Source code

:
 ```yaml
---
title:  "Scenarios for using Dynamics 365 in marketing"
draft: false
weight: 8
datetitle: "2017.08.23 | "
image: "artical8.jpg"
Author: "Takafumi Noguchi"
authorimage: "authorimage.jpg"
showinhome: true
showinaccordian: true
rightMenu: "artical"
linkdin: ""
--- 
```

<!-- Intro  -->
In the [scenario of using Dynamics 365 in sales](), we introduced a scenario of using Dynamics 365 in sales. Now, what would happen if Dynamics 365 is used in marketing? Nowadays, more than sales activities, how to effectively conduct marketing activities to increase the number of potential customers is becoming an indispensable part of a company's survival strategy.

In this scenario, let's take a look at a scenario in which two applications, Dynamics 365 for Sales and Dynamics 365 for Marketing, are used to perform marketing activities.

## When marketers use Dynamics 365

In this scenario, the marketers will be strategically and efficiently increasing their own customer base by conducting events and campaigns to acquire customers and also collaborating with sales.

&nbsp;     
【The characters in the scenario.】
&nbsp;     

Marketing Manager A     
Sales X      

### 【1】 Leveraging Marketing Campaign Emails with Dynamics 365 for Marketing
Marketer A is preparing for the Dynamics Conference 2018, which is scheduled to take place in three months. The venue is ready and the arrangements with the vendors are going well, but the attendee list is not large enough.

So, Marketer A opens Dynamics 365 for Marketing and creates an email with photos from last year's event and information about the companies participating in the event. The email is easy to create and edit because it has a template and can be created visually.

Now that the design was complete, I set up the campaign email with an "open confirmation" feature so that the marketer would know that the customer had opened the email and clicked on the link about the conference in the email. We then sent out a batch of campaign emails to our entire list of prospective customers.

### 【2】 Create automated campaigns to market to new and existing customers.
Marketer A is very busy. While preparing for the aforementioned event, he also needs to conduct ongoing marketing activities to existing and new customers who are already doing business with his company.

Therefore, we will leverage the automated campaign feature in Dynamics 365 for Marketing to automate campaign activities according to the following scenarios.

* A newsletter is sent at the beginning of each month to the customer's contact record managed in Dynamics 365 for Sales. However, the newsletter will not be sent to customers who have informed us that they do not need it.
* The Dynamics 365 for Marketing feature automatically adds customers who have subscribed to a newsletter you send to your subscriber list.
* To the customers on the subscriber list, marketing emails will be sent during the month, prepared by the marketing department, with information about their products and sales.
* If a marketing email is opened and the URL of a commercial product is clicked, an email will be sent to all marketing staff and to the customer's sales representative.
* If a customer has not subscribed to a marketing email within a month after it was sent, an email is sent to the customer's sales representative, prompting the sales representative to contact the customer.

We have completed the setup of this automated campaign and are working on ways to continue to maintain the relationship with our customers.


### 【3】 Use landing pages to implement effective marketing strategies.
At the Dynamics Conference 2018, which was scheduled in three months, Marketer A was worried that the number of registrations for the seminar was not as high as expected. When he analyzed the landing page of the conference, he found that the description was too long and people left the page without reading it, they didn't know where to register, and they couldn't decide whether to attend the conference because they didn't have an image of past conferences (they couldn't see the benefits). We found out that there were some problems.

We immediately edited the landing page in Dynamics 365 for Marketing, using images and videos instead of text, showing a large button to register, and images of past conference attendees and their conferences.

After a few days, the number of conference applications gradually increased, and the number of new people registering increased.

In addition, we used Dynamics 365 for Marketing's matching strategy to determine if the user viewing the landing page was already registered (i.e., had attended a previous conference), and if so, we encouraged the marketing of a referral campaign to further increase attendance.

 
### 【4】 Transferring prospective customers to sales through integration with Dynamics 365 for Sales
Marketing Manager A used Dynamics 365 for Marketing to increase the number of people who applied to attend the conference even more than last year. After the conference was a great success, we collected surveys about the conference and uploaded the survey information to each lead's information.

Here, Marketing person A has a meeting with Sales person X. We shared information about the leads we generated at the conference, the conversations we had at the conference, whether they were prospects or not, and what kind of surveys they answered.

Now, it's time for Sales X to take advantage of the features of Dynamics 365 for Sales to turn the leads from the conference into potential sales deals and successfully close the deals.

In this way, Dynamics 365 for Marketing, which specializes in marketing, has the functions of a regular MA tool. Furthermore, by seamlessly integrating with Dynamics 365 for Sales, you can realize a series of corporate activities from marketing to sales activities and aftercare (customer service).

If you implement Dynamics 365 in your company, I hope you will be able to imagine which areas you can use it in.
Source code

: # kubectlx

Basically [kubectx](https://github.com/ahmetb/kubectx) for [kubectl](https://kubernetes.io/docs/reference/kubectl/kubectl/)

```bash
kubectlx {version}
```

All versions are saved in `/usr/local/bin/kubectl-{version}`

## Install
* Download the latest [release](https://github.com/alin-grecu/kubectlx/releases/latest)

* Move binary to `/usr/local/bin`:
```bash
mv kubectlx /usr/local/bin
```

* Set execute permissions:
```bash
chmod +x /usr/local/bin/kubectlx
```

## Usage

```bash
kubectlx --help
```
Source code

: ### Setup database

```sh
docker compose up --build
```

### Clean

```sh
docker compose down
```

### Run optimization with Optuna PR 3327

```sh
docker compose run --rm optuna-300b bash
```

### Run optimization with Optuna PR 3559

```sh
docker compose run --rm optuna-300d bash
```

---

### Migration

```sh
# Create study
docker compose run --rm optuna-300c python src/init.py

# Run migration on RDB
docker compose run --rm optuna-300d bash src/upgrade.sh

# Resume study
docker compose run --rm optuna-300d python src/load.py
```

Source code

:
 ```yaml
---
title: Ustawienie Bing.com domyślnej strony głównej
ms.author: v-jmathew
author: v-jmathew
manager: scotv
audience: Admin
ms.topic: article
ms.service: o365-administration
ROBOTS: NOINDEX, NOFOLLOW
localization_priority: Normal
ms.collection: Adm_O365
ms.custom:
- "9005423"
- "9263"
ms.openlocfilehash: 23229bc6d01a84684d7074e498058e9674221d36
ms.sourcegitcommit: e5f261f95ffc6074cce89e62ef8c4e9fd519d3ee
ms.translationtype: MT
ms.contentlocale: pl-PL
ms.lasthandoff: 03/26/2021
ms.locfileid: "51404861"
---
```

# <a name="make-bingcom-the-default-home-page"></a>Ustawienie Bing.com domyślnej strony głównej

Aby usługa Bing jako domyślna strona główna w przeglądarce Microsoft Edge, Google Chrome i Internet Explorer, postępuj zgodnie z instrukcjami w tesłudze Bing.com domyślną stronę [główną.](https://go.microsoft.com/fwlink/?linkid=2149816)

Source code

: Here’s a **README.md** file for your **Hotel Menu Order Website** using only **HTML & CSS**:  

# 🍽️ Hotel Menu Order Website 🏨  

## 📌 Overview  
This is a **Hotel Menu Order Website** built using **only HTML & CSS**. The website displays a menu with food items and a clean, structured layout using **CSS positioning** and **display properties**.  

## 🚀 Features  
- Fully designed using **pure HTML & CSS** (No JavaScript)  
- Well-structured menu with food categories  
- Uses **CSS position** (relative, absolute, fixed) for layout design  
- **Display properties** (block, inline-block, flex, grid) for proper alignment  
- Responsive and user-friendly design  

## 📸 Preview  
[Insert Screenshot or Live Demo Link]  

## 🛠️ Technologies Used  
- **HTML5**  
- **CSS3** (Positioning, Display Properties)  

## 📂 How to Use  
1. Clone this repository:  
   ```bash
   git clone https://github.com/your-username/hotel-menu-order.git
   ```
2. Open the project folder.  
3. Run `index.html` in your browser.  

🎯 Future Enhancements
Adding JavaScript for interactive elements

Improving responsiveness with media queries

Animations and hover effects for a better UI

§ Requirement
Considering each line of the records on its own, count those that contain "whether" and give only that number.

§ Task solution
2